Anyone counting Ceres as a planet has problems, the thing's an overgrown marble.  What next, Vesta ?


----------



## j d worthington (Mar 1, 2008)

The Ace said:


> Anyone counting Ceres as a planet has problems, the thing's an overgrown marble. What next, Vesta ?


 
Don't give 'em any ideas, Ace... don't give 'em any ideas.....


----------



## Urien (Mar 1, 2008)

When I was a kid my dad used to add water to Vesta curry powder to make a delicious after work dinner.


----------



## The Ace (Mar 1, 2008)

I can accept all of that, except, 'Delicious.'


----------



## Urien (Mar 1, 2008)

I think it was in the days before food was invented. He also used to like Fray Bentos steak and kidney pies, the ones that came in large flat tins.

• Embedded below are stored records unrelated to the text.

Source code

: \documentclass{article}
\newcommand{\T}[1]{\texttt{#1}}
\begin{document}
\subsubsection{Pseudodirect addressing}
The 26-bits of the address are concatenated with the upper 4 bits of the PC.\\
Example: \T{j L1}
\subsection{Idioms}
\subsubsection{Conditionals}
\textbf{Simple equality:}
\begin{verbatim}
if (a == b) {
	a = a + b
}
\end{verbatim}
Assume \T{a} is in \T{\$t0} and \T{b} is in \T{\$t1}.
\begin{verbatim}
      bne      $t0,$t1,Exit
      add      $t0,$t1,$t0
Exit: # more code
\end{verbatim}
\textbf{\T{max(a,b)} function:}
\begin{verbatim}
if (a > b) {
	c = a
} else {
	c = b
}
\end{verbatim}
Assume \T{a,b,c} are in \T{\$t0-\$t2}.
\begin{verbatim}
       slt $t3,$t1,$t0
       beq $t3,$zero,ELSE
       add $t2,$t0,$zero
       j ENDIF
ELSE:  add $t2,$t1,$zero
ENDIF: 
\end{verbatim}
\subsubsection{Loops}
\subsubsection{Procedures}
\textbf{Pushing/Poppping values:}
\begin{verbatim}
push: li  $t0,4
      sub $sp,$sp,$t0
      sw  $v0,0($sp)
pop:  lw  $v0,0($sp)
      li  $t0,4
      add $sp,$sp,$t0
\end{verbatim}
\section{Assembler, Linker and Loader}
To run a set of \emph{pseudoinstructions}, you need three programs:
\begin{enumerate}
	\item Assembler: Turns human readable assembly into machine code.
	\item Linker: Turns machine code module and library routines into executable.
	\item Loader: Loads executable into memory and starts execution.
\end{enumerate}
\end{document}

I think a planemo should be called Fray Bentos. In fact I think I'll call my secret Oort cloud base Fray Bentos.


----------



## Dave (Mar 1, 2008)

The Moon should be classed as a planet, the Earth-Moon system being binary.

There are theories that suggest that there should be some large mass beyond Nepture to account for irregularities in the orbits of the other planets, but I thought that was now explained by the Oort Cloud.


----------